That is if the target moves within the original area, it will transmit the localization signal according to the slot allocation strategy at the previous moment. If the target node moves cross-region, the target node adjusts the listening state, receives the synchronization information, localization information and scheduling information from the anchor node of the new region and randomly selects the free transmission slot in the access slot of the new region to send the access request. Note that the target node receives the slot allocation strategy in the scheduling time slot. If the target node does not receive the slot allocation information, it sends an access request in the stage of node access. We stipulate that if the anchor node does not receive the localization signal from the target node for more than three frames, which indicates that the target node has left the area or has been closed, the anchor node releases the time slot occupied by the target point in the next frame.

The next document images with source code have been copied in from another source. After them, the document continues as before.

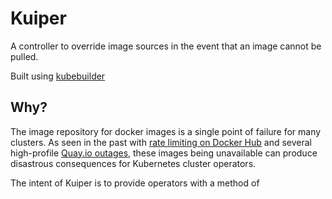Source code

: # Kuiper

A controller to override image sources in the event that an image cannot be pulled.

Built using [kubebuilder](https://github.com/kubernetes-sigs/kubebuilder)

## Why?

The image repository for docker images is a single point of failure for many clusters. As seen in the past with [rate limiting on Docker Hub]() and several high-profile [Quay.io outages](), these images being unavailable can produce disastrous consequences for Kubernetes cluster operators.

The intent of Kuiper is to provide operators with a method of 
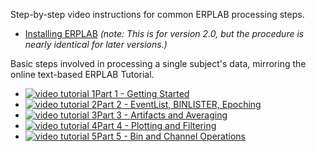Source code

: Step-by-step video instructions for common ERPLAB processing steps.
 
 * [Installing ERPLAB](http://www.youtube.com/watch?v=nHZ16IR9moU&hd=1) _(note: This is for version 2.0, but the procedure is nearly identical for later versions.)_
 
Basic steps involved in processing a single subject's data, mirroring the online text-based ERPLAB Tutorial.
* [![video tutorial 1](https://github.com/lucklab/erplab/wiki/images/video-tutorial-1.png)Part 1 - Getting Started](http://www.youtube.com/watch?v=cy7a4B0zOSU&hd=1)
* [![video tutorial 2](https://github.com/lucklab/erplab/wiki/images/video-tutorial-2.png)Part 2 - EventList, BINLISTER, Epoching](http://www.youtube.com/watch?v=zTdjgtmdKE8&hd=1)
* [![video tutorial 3](https://github.com/lucklab/erplab/wiki/images/video-tutorial-3.png)Part 3 - Artifacts and Averaging](http://www.youtube.com/watch?v=4c-z_KMRTHg&hd=1)
* [![video tutorial 4](https://github.com/lucklab/erplab/wiki/images/video-tutorial-4.png)Part 4 - Plotting and Filtering](http://www.youtube.com/watch?v=QbchzCfaLdo&hd=1)
* [![video tutorial 5](https://github.com/lucklab/erplab/wiki/images/video-tutorial-5.png)Part 5 - Bin and Channel Operations](http://www.youtube.com/watch?v=o3-uNDBegIo&hd=1)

4.3. Target Area Determination

In Figure 3, the target node receives the signal from anchor nodes in different cell regions and records the RSSI. In general, RSSI is proportional to $d^{-\gamma }$, where d is the propagation distance between the target node and the anchor node and $\gamma$ is the path-loss exponent. The relation between the RSSI and the propagation distance can be represented as $RSSI\propto d^{-\gamma }$ and a simplified model is given by the following:

(3)$RSSI=-10\gamma logd+A$

To further describe the relationship between the RSSI measured by the target node from $A_k^j$ and the position of the target node, we tested the performance of the RSSI in a region under ideal conditions. The coordinates of anchor nodes were $(0,0)(0,1)(1,0)(0,0)$. The results are shown in Figure 5 and Figure 6. So, in theory, the RSSI received by the target node in the region is greater than that received outside the region. Therefore, we can approximately determine the region where the target node is located by comparing the the RSSI values in different regions. We define $T_{r_j}$ as the region of the target to be determined, such that

(4)$T_{r_j}=arg\underset{r_j\in R}{max}\left\{\sum _{k\in r_j}{s}_k^j\right\}$

(5)$s_k^j=-10\gamma log{d}_k^j+A$

We can approximately determine the region of the target node by Equation (4). The region with the maximum is the region where the node $T_{r_j}$ is located.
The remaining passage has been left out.